Although not on the coast, Helston town was a good fulcrum point with bus connections to the start and finish of sections around the Lizard. The main bus stop was directly outside the Blue Anchor Pub. This is a 15th century public house with its own brewery and outstanding Spingow Ales. I was recommended to try Middle ale, and just managed a pint or two before jumping on the bus to my campsite at Kennack. Definitely a pub to return to one day.
5. Best Woodland Section:
The Undercliff is a National Nature Reserve between Axemouth and Lyme Regis and had just been reopened again after along closure due to landslip.
Overtime the landslips have created an environment for the generation of unique woodlands which colonise the areas after landslides. It’s created the most amazing wilderness…a real privilege to walk through. In mid summer it offers eight miles of uninterrupted wild nature without seeing another soul. This is a definitely a section to return to in the early spring when the low first sun lights up the green wilderness.
6. Best wildlife moment:
It must be seeing a young Peregrine Falcon sunning himself on a cliff edge, near Sennen. The bird was completely unaware of me even though I was only 20 yards away. For five minutes I just stood and watched. Unbelievable and unforgettable.
7.Best Beach café:
Shabbikabooka Cafe, Roseland Peninsular,Pendower Beach.

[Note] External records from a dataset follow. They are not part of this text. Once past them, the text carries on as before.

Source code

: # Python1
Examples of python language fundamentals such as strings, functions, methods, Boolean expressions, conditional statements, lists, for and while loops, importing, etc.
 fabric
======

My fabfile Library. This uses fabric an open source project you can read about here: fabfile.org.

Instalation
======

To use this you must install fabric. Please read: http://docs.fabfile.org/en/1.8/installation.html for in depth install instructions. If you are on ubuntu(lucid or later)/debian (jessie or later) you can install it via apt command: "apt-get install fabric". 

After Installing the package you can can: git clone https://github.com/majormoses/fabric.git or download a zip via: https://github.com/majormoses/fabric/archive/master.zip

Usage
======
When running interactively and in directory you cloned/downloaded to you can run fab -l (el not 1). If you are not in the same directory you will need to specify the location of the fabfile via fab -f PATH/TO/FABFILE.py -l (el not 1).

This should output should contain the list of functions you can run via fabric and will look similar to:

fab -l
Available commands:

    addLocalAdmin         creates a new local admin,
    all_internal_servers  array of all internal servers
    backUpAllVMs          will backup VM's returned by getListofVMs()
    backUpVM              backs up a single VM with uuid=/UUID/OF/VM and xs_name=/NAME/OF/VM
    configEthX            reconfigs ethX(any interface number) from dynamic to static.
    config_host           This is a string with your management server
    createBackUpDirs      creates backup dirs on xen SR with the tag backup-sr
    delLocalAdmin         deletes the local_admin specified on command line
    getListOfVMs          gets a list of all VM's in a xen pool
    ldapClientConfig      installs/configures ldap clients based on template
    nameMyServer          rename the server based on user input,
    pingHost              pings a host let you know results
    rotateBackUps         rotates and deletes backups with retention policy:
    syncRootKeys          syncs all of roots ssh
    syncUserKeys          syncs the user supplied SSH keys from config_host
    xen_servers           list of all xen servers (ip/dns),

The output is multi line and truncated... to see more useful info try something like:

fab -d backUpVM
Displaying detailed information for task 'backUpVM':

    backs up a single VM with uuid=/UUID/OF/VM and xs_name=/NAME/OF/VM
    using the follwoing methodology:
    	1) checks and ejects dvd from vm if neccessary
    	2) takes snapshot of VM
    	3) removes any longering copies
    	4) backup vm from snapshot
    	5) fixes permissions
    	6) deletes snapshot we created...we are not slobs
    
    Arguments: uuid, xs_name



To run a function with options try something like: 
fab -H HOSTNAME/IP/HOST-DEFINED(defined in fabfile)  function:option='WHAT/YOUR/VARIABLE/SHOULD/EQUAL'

This is a great stopping point. I was there for a fabulous green tea which I enjoyed with my feet up for half an hour admiring the great views. I then had a swim on the secluded beach before setting off for the last session of a long ten hour walking day.
8. Best Hospitality Moment:
Approaching Slapton and Beesands there were signs along the way encouraging walkers to call in a the Beesands Chapel for a welcome cup of tea with donations to the church charity as the cost. It was on a Sunday and the Chapel was open until 5 pm. I just made it just in time and found the chapel full of walkers and volunteers. The tea and cakes were served by a wonderful group all donated and homemade. I did contribute to the church funds but my donation was matched by visitors and walkers thereafter donating very generously to my charity, Prostate Cancer UK. The group there also recommended a campsite on the hill where payment was made through an honesty box. This encounter was one of the highlights of the walk…warmth, kindness and generosity from strangers: England a its very best.
9. Best Village:
Hartland and nearby Stoke in the remote corner of the North Devon coast wins my vote for best village on the route.
The church at Stoke has an incredible tower which landmarks the route for many miles both South and East as you approach. Also the farm campsite on the clifftop was one of the best on the Path. Nearby, Hartland has two amazing pottery studios where you can view some of the best studio ceramics anywhere to be seen in the UK. In fact there was a display of Hartland ceramics in the church for all to see and admire. The church, St Nectans has its origins around 1050 with a restoration in the 15th century. The interior is stunning and the timbered roof an amazing ancient structure.
10.Best Camp Site:
Fat Apple Cafe, Porthallow near Helston.
The Orchard Wild Camp site is tucked behind the café. It is not widely advertised and there’s just a few tents in a beautiful riverside orchard field for a few tents. Just ask at the café if you can pitch up. The owners do allow camping for a small number of tents.